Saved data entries
===

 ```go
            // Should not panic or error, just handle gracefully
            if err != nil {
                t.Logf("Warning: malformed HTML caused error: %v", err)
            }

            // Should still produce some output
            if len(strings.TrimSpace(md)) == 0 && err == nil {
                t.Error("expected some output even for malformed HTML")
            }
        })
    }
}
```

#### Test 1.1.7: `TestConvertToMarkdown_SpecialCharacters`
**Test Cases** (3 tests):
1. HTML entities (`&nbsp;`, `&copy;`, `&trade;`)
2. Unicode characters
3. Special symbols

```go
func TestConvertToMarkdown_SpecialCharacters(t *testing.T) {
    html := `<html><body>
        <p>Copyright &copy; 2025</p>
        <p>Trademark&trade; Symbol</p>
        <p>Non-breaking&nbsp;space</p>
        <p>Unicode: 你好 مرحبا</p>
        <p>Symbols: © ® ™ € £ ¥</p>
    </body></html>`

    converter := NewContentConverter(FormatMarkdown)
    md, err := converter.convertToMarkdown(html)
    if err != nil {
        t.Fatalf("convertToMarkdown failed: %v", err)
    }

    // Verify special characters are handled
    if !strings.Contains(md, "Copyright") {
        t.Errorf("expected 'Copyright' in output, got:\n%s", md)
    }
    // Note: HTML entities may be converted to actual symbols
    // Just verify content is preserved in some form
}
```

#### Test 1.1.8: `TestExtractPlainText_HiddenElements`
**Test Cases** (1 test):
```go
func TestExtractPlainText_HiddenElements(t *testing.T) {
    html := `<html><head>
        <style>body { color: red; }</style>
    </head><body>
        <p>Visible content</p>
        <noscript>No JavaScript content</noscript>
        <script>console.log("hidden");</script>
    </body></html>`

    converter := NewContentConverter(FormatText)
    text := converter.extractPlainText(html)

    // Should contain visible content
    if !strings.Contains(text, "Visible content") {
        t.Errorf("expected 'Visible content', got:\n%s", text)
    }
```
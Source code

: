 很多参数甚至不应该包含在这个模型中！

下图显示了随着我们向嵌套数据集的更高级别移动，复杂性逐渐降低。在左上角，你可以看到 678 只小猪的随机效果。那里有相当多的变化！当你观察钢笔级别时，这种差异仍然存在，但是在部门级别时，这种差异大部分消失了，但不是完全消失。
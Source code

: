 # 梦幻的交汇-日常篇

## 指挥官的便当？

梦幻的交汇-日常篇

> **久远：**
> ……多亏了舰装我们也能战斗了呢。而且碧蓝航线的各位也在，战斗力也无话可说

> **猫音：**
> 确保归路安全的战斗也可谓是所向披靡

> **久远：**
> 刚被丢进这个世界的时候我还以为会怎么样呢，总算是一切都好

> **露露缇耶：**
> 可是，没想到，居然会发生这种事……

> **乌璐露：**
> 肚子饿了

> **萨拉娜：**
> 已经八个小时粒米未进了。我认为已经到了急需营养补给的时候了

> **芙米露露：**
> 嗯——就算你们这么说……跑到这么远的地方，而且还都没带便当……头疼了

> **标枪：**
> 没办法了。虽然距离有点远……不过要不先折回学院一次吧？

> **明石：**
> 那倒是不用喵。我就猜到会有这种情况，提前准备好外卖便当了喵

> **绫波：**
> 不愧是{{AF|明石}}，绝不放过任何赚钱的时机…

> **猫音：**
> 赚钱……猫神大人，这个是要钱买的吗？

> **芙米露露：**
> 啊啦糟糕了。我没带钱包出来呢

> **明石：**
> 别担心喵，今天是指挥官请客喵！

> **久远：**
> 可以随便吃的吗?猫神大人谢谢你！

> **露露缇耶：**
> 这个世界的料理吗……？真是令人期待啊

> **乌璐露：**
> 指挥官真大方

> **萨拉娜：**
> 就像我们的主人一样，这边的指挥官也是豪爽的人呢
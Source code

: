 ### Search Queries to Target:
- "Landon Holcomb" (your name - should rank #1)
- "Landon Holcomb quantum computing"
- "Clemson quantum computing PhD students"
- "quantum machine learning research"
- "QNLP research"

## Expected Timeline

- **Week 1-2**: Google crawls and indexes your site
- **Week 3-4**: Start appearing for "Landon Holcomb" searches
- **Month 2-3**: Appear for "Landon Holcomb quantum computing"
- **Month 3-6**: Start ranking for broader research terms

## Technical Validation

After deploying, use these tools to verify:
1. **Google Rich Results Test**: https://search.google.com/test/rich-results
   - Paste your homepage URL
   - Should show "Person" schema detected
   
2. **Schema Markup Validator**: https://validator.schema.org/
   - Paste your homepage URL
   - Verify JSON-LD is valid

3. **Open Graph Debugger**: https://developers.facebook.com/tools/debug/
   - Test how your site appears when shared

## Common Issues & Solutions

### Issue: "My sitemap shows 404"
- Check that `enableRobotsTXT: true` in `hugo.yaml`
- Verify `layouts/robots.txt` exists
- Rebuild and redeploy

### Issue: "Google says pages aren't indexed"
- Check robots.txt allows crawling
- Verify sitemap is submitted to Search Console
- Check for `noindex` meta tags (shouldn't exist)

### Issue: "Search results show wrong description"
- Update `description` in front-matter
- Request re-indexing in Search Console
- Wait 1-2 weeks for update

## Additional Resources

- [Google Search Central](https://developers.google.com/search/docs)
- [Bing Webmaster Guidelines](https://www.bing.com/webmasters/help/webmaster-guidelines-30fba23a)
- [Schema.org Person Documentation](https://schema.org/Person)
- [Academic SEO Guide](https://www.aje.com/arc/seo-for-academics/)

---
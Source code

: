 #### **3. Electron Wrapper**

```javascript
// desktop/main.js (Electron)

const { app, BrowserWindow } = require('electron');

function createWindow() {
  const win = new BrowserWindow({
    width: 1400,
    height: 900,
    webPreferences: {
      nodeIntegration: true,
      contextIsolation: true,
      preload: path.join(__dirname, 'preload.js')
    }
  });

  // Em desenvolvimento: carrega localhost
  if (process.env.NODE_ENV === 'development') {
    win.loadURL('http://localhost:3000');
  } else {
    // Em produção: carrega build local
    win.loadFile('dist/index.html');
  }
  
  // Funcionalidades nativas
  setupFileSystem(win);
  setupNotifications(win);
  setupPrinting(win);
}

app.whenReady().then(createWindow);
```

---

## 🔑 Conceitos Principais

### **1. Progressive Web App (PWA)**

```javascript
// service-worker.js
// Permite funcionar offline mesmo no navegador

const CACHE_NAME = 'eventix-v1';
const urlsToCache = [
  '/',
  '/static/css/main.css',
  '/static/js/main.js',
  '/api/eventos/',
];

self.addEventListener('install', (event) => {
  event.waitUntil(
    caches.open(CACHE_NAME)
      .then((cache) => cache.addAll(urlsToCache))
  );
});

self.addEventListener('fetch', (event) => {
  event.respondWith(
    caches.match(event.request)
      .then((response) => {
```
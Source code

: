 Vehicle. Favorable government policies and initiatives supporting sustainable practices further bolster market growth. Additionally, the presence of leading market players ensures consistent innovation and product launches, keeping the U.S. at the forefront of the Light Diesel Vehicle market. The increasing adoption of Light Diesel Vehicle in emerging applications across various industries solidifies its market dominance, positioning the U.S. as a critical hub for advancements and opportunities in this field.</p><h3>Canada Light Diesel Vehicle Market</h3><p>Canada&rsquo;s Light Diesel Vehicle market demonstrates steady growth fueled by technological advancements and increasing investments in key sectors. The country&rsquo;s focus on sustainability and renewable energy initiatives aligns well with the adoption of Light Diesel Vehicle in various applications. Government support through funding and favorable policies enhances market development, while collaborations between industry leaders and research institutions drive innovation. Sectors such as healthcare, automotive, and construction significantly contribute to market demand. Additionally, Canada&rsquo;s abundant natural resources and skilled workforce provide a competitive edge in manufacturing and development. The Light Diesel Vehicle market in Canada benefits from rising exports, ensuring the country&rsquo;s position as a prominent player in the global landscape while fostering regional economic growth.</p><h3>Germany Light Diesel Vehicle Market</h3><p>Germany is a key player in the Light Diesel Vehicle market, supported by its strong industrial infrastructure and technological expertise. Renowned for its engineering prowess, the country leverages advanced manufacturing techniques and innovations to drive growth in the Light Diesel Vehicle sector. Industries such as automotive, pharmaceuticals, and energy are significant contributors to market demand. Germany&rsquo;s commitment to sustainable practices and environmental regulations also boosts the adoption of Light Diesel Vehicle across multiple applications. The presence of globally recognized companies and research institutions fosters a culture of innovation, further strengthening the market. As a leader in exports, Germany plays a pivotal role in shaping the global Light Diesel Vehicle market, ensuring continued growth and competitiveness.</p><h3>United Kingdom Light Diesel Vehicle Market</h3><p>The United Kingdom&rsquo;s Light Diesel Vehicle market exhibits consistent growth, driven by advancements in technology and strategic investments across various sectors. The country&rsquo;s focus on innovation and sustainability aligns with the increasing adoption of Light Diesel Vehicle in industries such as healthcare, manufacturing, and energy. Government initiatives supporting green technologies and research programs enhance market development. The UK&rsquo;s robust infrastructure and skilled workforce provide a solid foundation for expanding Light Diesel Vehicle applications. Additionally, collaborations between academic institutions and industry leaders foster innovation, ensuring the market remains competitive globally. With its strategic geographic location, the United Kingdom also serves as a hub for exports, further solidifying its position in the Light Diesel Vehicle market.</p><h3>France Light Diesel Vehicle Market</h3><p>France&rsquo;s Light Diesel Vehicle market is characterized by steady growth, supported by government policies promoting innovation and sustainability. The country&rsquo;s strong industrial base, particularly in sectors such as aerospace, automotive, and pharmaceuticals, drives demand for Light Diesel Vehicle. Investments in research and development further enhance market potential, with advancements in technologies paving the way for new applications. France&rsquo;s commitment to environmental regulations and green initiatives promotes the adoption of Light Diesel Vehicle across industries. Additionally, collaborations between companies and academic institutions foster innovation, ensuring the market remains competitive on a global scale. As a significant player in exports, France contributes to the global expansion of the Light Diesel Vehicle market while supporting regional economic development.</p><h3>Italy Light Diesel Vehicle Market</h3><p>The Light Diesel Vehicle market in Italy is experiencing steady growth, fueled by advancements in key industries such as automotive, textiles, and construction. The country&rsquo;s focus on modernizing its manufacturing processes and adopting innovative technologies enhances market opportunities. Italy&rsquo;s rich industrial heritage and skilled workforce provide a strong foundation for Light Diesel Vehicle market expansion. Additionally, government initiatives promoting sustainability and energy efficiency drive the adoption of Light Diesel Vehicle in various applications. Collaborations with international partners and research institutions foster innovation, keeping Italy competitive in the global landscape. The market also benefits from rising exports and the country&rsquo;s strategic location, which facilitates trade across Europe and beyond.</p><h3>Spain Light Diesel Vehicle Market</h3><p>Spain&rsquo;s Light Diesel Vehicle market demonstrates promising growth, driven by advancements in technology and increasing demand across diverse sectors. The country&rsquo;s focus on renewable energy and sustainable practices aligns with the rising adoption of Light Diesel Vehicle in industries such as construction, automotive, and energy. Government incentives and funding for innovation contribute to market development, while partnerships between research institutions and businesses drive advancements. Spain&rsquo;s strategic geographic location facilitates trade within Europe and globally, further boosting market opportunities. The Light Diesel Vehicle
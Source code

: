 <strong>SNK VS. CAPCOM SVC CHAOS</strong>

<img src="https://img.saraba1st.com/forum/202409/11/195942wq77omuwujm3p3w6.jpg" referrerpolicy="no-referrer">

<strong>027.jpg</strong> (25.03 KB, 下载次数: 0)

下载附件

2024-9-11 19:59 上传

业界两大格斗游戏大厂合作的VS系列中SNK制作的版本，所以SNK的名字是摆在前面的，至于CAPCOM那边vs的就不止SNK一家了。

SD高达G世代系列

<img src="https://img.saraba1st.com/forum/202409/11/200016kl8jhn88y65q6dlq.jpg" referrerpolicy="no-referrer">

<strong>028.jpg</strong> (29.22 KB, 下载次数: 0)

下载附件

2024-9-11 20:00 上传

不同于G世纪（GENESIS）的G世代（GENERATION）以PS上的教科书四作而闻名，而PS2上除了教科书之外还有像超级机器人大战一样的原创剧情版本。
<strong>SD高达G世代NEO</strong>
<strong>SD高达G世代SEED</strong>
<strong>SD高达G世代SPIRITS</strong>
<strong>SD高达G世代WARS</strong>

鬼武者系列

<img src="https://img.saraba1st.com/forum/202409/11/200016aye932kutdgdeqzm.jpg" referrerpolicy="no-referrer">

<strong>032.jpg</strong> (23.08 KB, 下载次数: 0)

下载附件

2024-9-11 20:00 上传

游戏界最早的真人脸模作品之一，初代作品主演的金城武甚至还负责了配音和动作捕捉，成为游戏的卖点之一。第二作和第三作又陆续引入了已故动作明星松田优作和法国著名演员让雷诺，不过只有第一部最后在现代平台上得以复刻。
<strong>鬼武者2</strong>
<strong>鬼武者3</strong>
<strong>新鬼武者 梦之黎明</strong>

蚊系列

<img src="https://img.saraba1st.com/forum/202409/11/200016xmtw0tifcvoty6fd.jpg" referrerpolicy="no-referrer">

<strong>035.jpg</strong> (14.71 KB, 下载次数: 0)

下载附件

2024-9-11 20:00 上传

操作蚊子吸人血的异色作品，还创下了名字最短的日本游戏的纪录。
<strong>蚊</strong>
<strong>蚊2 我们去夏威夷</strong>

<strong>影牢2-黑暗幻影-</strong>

===

• EXERCISE REQUIREMENTS:
Establish how many lines of the records contain the string "nbsp" and state that number without elaboration.

• EXPECTED OUTPUT:
2